Am Dienstag, 2. Mai 2017 19:30:33 UTC+2 schrieb Michael Gersten:
>
>
> On 2017-05-02, at 10:22 AM, m...@jump-ing.de <javascript:> wrote:
>
> Now I have a branch with 4700 commits on it, but zero merges. Diff melted 
> down to 3800 lines. That's something I can work with.
>
> Go home message: merges are evil!
>
>
> A better take-home message should be about how to prevent this from 
> happening in the future.
>

Preventing that is simple: don't merge. Or allow fast-forward merges, only. 
As soon as there are merges in a branch, one can no longer rebase it. 

What I don't understand, exactly, is "a branch with 4700 commits but zero 
> merges". I thought that merging was the goal here?
>

The goal is to do a simple rebase of this branch onto it's own.

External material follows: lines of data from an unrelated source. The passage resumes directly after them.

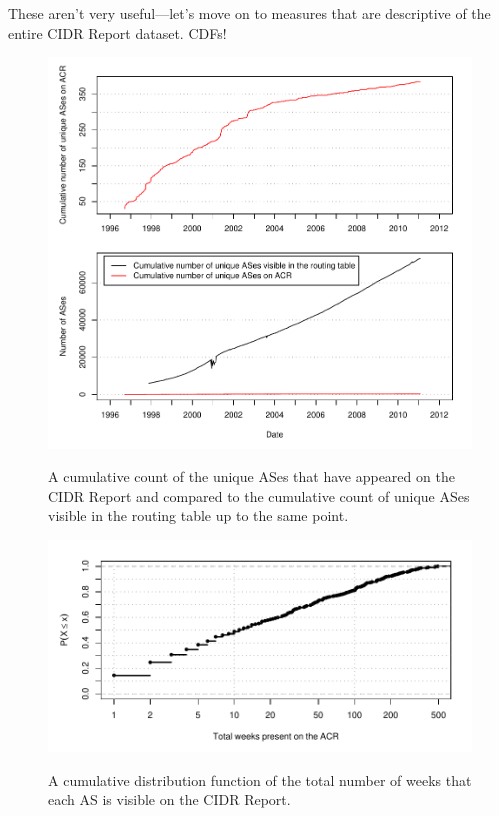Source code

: These aren't very useful---let's move on to measures that are descriptive of the entire CIDR Report dataset. CDFs!

\begin{figure}[H]
\begin{centering}
    \includegraphics[width=6in]{figures/cumulative_asn_counts.pdf}
    \vspace{-2em}\\
    \caption{A cumulative count of the unique ASes that have appeared on the CIDR Report and compared to the cumulative count of unique ASes visible in the routing table up to the same point.}
\end{centering}
\end{figure}

\begin{figure}[H]
\begin{centering}
    \includegraphics[width=6in]{figures/acr_cdf_weeks.pdf}
    \vspace{-2em}\\
    \caption{A cumulative distribution function of the total number of weeks that each AS is visible on the CIDR Report.}
\end{centering}
\end{figure}

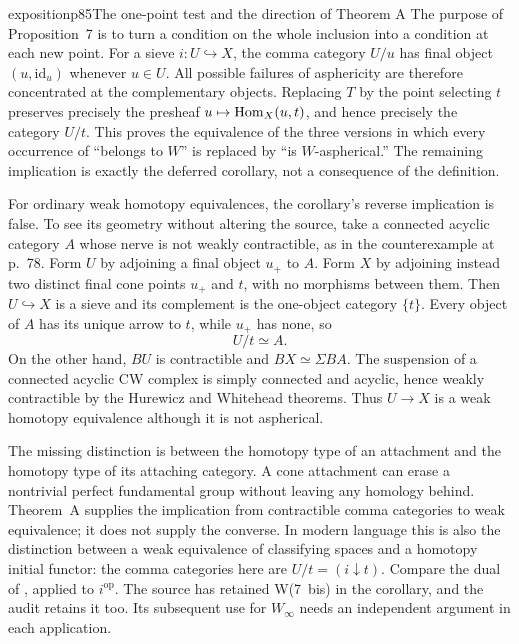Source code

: \begin{dcomment}{exposition}{p85}{The one-point test and the direction of Theorem A}
The purpose of Proposition~7 is to turn a condition on the whole inclusion into a condition at each new point. For a sieve $i:U\hookrightarrow X$, the comma category $U/u$ has final object $(u,\mathrm{id}_u)$ whenever $u\in U$. All possible failures of asphericity are therefore concentrated at the complementary objects. Replacing $T$ by the point selecting $t$ preserves precisely the presheaf $u\mapsto\mathrm{Hom}_X(u,t)$, and hence precisely the category $U/t$. This proves the equivalence of the three versions in which every occurrence of ``belongs to $W$'' is replaced by ``is $W$-aspherical.'' The remaining implication is exactly the deferred corollary, not a consequence of the definition.

For ordinary weak homotopy equivalences, the corollary's reverse implication is false. To see its geometry without altering the source, take a connected acyclic category $A$ whose nerve is not weakly contractible, as in the counterexample at p.~78. Form $U$ by adjoining a final object $u_+$ to $A$. Form $X$ by adjoining instead two distinct final cone points $u_+$ and $t$, with no morphisms between them. Then $U\hookrightarrow X$ is a sieve and its complement is the one-object category $\{t\}$. Every object of $A$ has its unique arrow to $t$, while $u_+$ has none, so
\[
U/t\simeq A.
\]
On the other hand, $BU$ is contractible and $BX\simeq\Sigma BA$. The suspension of a connected acyclic CW complex is simply connected and acyclic, hence weakly contractible by the Hurewicz and Whitehead theorems. Thus $U\to X$ is a weak homotopy equivalence although it is not aspherical.

The missing distinction is between the homotopy type of an attachment and the homotopy type of its attaching category. A cone attachment can erase a nontrivial perfect fundamental group without leaving any homology behind. Theorem~A supplies the implication from contractible comma categories to weak equivalence; it does not supply the converse. In modern language this is also the distinction between a weak equivalence of classifying spaces and a homotopy initial functor: the comma categories here are $U/t=(i\downarrow t)$. Compare the dual of \citet[Theorem~4.1.3.1 and Corollary~4.1.3.3]{Lurie2009HTT}, applied to $i^{\mathrm{op}}$. The source has retained W(7~bis) in the corollary, and the audit retains it too. Its subsequent use for $W_\infty$ needs an independent argument in each application.
\end{dcomment}



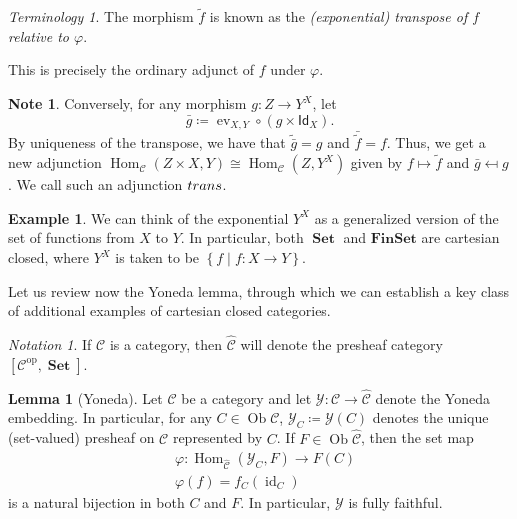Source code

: \documentclass[10pt,letterpaper,cm]{nupset}
\theoremstyle{definition}
\newtheorem{exmp}[definition]{Example}
\newtheorem{note}[definition]{Note}
\theoremstyle{theorem}
\newtheorem{lemma}[definition]{Lemma}
\theoremstyle{remark}
\newtheorem*{notation}{Notation}
\newtheorem*{term}{Terminology}
\DeclareMathOperator{\ob}{Ob}
\DeclareMathOperator{\ev}{ev}
\newcommand{\id}{\mathsf{Id}}
\newcommand{\0}{\mathbf{0}}
\newcommand{\1}{\mathbf{1}}
\newcommand{\2}{\mathbf{2}}
\DeclareMathOperator{\op}{op}
\DeclareMathOperator{\set}{\mathbf{Set}}
\renewcommand{\c}{\mathscr{C}}
\DeclareMathOperator{\Hom}{Hom}
\DeclareMathOperator{\idd}{id}
\DeclareMathOperator{\trans}{\mathnormal{trans}}
\begin{document}
\begin{term}
The morphism $\tilde{f}$ is known as the \textit{(exponential) transpose of $f$ relative to $\varphi$}.
\end{term}

This is precisely the ordinary adjunct of $f$ under $\varphi$.

\begin{note}\label{trans}
Conversely, for any morphism $g: Z \to Y^X$, let $$\bar{g} \coloneqq \ev_{X, Y} \circ \left(g \times \id_X\right).$$ By uniqueness of the transpose, we have that $\tilde{\bar{g}} = g$ and $\bar{\tilde{f}} = f$. Thus, we get a new adjunction $\Hom_{\c}\left(Z \times X, Y\right) \cong \Hom_{\c}\left(Z, Y^X\right)$ given by $f \mapsto  \tilde{f}$ and $\bar{g} \mapsfrom g$. We call such an adjunction $\trans$.
\end{note}

\smallskip

\begin{exmp} We can think of the exponential $Y^X$  as a generalized version of the set of functions from $X$ to $Y$. In particular, both
 $\set$ and $\mathbf{FinSet}$ are cartesian closed, where $Y^X$ is taken to be $\left\{f \mid f: X \to Y\right\}$.
\end{exmp}

\smallskip

Let us review now the Yoneda lemma, through which we can  establish a key class of additional examples of cartesian closed categories.

\begin{notation}
If $\c$ is a category, then $\widehat{\c}$ will denote the presheaf category $ \left[\c^{\op}, \set\right]$.
\end{notation}

\begin{lemma}[Yoneda]\label{Yoneda}
Let $\c$ be a category and let $\mathcal{Y}: \c \to \widehat{\c}$ denote the Yoneda embedding. In particular, for any $C\in \ob{\c}$, $\mathcal{Y}_C\coloneqq \mathcal{Y}(C)$ denotes the unique (set-valued) presheaf on $\c$ represented by $C$. If $F \in \ob{\widehat{\c}}$, then the set map 
\begin{align*}
& \varphi:  \Hom_{\widehat{\c}}(\mathcal{Y}_C, F) \to F(C)
\\ & \varphi(f) = f_C\left(\idd_C\right)
\end{align*}
 is a natural bijection in both $C$ and $F$. In particular, $\mathcal{Y}$ is fully faithful.
\end{lemma}
\end{document}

Like 'git 
rebase HEAD~1500'. As soon as this works, one can do interactive rebases, 
which allows to filter away the unwanted parts. And later rebasing wanted 
parts onto trunk (master), of course.
<javascript:>
I'm perfectly aware that some 80% of Git users merge often. Github offers 
pull requests as merges, only. Still merges get one into the mess described 
above if one wants to do something useful with the recorded history other 
than just staring at it.

If you want to see a Git repo with zero merges for years and still a lot of 
collaborative development, see https://github.com/Traumflug/Teacup_Firmware 
Topic branches are rebased to latest trunk (branch 'experimental', in this 
case), then they get cherry-picked over, or trunk is rebased to the tip of 
the topic branch (which gives the same result either way).